Combining Snow Water Equivalent Data from Multiple Sources to Estimate Spatio-Temporal Trends and Compare Measurement Systems

Owing to the importance of snowfall to water supplies in the western United States, government agencies regularly collect data on snow water equivalent (the amount of water in snow) over this region. Several different measurement systems, of possibly different levels of accuracy and reliability, are in operation: snow courses, snow telemetry, aerial markers, and airborne gamma radiation. Data are available at more than 2,000 distinct sites, dating back a variable number of years (in a few cases to 1910). Historically, these data have been used primarily to generate flood forecasts and short-term (intra-annual) predictions of streamflow and water supply.
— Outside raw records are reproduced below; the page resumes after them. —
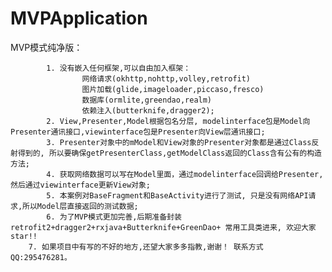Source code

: # MVPApplication
MVP模式纯净版：

            1. 没有嵌入任何框架,可以自由加入框架：
					网络请求(okhttp,nohttp,volley,retrofit)
					图片加载(glide,imageloader,piccaso,fresco)
					数据库(ormlite,greendao,realm)
					依赖注入(butterknife,dragger2);
            2. View,Presenter,Model根据包名分层, modelinterface包是Model向Presenter通讯接口,viewinterface包是Presenter向View层通讯接口;
            3. Presenter对象中的mModel和View对象的Presenter对象都是通过Class反射得到的, 所以要确保getPresenterClass,getModelClass返回的Class含有公有的构造方法;
            4. 获取网络数据可以写在Model里面，通过modelinterface回调给Presenter,然后通过viewinterface更新View对象;
            5. 本案例对BaseFragment和BaseActivity进行了测试, 只是没有网络API请求,所以Model层直接返回的测试数据;
            6. 为了MVP模式更加完善,后期准备封装retrofit2+dragger2+rxjava+Butterknife+GreenDao+ 常用工具类进来, 欢迎大家star!!
	    7. 如果项目中有写的不好的地方,还望大家多多指教,谢谢！ 联系方式 QQ:295476281。
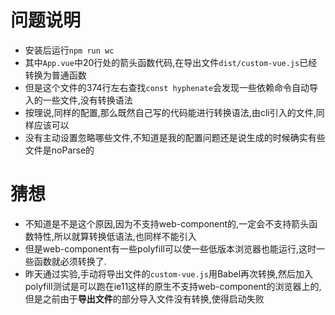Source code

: # 问题说明
- 安装后运行`npm run wc`
- 其中`App.vue`中20行处的箭头函数代码,在导出文件`dist/custom-vue.js`已经转换为普通函数
- 但是这个文件的374行左右查找`const hyphenate`会发现一些依赖命令自动导入的一些文件,没有转换语法
- 按理说,同样的配置,那么既然自己写的代码能进行转换语法,由cli引入的文件,同样应该可以
- 没有主动设置忽略哪些文件,不知道是我的配置问题还是说生成的时候确实有些文件是noParse的

# 猜想
- 不知道是不是这个原因,因为不支持web-component的,一定会不支持箭头函数特性,所以就算转换低语法,也同样不能引入
- 但是web-component有一些polyfill可以使一些低版本浏览器也能运行,这时一些函数就必须转换了.
- 昨天通过实验,手动将导出文件的`custom-vue.js`用Babel再次转换,然后加入polyfill测试是可以跑在ie11这样的原生不支持web-component的浏览器上的,但是之前由于**导出文件**的部分导入文件没有转换,使得启动失败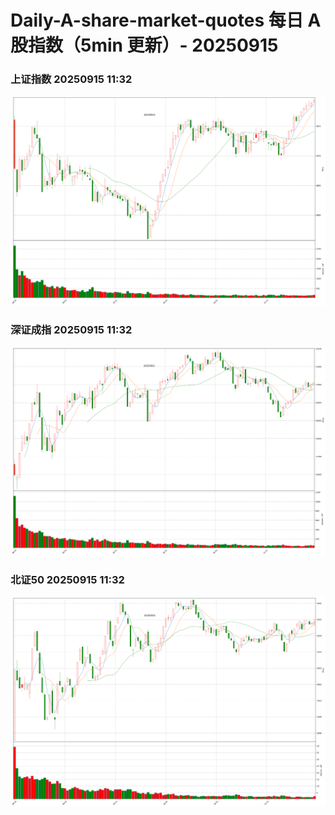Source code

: 
# Daily-A-share-market-quotes 每日 A 股指数（5min 更新）- 20250915

### 上证指数 20250915 11:32
![](./fig/2025/9/20250915-sh000001.png)

### 深证成指 20250915 11:32
![](./fig/2025/9/20250915-sz399001.png)

### 北证50 20250915 11:32
![](./fig/2025/9/20250915-bj899050.png)
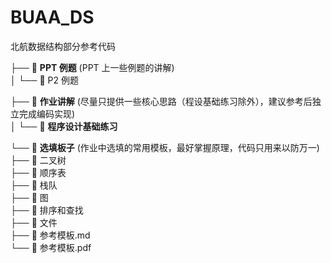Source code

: # BUAA_DS
北航数据结构部分参考代码

├── 📁 **PPT 例题** (PPT 上一些例题的讲解)  
│   └── 📁 P2 例题   

├── 📁 **作业讲解** (尽量只提供一些核心思路（程设基础练习除外），建议参考后独立完成编码实现)  
│   └── 📁 **程序设计基础练习**   

└── 📁 **选填板子** (作业中选填的常用模板，最好掌握原理，代码只用来以防万一)  
    ├── 📁 二叉树  
    ├── 📁 顺序表  
    ├──  📁 栈队  
    ├── 📁 图  
    ├── 📁 排序和查找  
    ├── 📁 文件  
    ├── 📄 参考模板.md  
    └── 📄 参考模板.pdf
However, they also have potential for addressing the possible effects of long-term climate change on snowpack accumulations and seasonal water supplies. We present a Bayesian spatio-temporal analysis of the combined snow water equivalent (SWE) data from all four systems that allows for systematic differences in accuracy and reliability. The primary objectives of our analysis are (1) to estimate the long-term temporal trend in SWE over the western U.S. and characterize how this trend varies spatially, with quantifiable estimates of variability, and (2) to investigate whether there are systematic differences in the accuracy and reliability of the four measurement systems. We find substantial evidence of a decreasing temporal trend in SWE in the Pacific Northwest and northern Rockies, but no evidence of a trend in the intermountain region and southern Rockies. Our analysis also indicates that some of the systems differ significantly with respect to their accuracy and reliability.